Proses uji materi beleid ini di Mahkamah tergolong cepat, yakni hanya membutuhkan empat kali persidangan sejak 2 Maret lalu. Menurut Mahfud, Mahkamah memang sengaja mengebut perkara ini agar pemilihan kepala daerah bisa berjalan lancar. Untuk itu, hakim konstitusi bakal memusyawarahkan putusan uji materi tersebut dalam rapat Rabu (17/3) besok. Adapun putusannya bakal dibacakan dalam persidangan Kamis (18/3).
Mahfud menegaskan, perkara antara dua lembaga tersebut sejatinya bukan kasus yang sulit, namun dampaknya besar. "Ini masalah sederhana, tapi serius," ujarnya.
Ahli hukum tata negara dari Universitas Hasanuddin, Makassar, Irmanputra Sidin, menyatakan dengan keluarnya vonis Mahkamah Konstitusi nanti, KPU dan Bawaslu wajib menanggalkan ego dan rivalitas lembaga. "Mereka harus menjadikan putusan itu sebagai acuan penyelenggaraan pemilihan kepala daerah," tuturnya, "Mahkamah Konstitusi adalah lambang supremasi konstitusi sehingga sudah semestinya putusannya dipatuhi semua warga negara."
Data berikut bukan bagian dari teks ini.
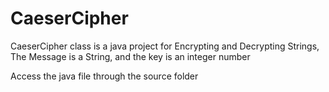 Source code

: # CaeserCipher
CaeserCipher class is a java project for Encrypting and Decrypting Strings, The Message is a String, and the key is an integer number

Access the java file through the source folder
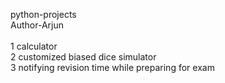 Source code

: python-projects
<br>
Author-Arjun
<br>
<br>
1 calculator
<br>
2 customized biased dice simulator
<br>
3 notifying revision time while preparing for exam
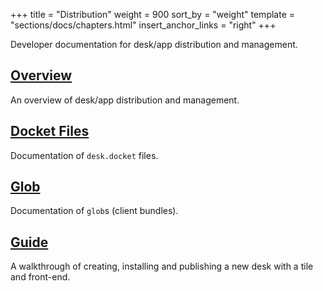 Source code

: +++
title = "Distribution"
weight = 900
sort_by = "weight"
template = "sections/docs/chapters.html"
insert_anchor_links = "right"
+++

Developer documentation for desk/app distribution and management.

## [Overview](/docs/userspace/dist/dist)

An overview of desk/app distribution and management.

## [Docket Files](/docs/userspace/dist/docket)

Documentation of `desk.docket` files.

## [Glob](/docs/userspace/dist/glob)

Documentation of `glob`s (client bundles).

## [Guide](/docs/userspace/dist/guide)

A walkthrough of creating, installing and publishing a new desk with a tile and front-end.
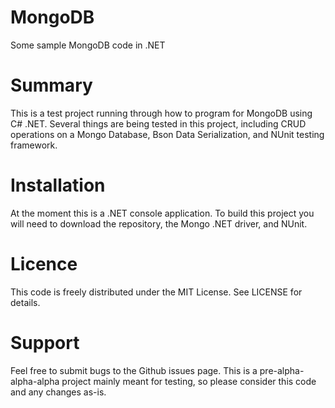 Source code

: # MongoDB
Some sample MongoDB code in .NET

# Summary
This is a test project running through how to program for MongoDB using C# .NET. Several things are being tested in this project, including CRUD operations on a Mongo Database, Bson Data Serialization, and NUnit testing framework.

# Installation
At the moment this is a .NET console application. To build this project you will need to download the repository, the Mongo .NET driver, and NUnit. 

# Licence
This code is freely distributed under the MIT License. See LICENSE for details.

# Support
Feel free to submit bugs to the Github issues page. This is a pre-alpha-alpha-alpha project mainly meant for testing, so please consider this code and any changes as-is.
Sebelumnya, KPU dan Bawaslu telah menyatakan siap menjalankan vonis Mahkamah Konstitusi. Anggota Bawaslu bidang hukum, Wirdyaningsih, mengatakan pihaknya bakal menerima dengan baik segala putusan hakim. "Ya, kita terima," katanya.
Adapun anggota KPU, Endang Sulastri, juga menyatakan bahwa lembaganya akan menghormati apapun keputusan hakim. "Kita menghormati putusan hukum," ujarnya.
Meskipun begitu, Endang mengaku masih bingung siapa yang akan mengurus usulan nama calon panitia pengawas pemilihan kepala daerah, jika Mahkamah Konstitusi mengabulkan permohonan Bawaslu untuk mencabut sejumlah pasal.
Awal bulan ini, Bawaslu meminta Mahkamah membatalkan enam norma dalam beleid itu, yaitu Pasal 93, Pasal 94 ayat (1), (2), Pasal 95, Pasal 111 ayat (3), dan Pasal 112 ayat (3), atau menjadikannya konstitusional, namun dilekati syarat-syarat tertentu.
Pangkalnya ialah perseteruan KPU dan Bawaslu tentang pembentukan Panitia Pengawas Pemilihan Kepala Daerah 2010. Tindakan Bawaslu yang mengangkat mantan Panitia Pengawas Pemilihan Presiden 2009 karena keterbatasan waktu dianggap KPU menyalahi aturan. Sebab, KPU sudah menyerahkan enam calon anggota Panitia Pengawas yang seharusnya diuji kelayakan dan kepatutannya.
Terkait kasus itu, KPU kemudian melansir surat yang isinya, antara lain, menyatakan bahwa Panitia Pengawas bentukan Bawaslu ditolak. Untuk itu, Bawaslu diminta melakukan rekrutmen ulang. Akibatnya, di sejumlah daerah terdapat panitia pengawas ganda. Sebagian dibentuk oleh KPU dan sisanya dilantik oleh Bawaslu.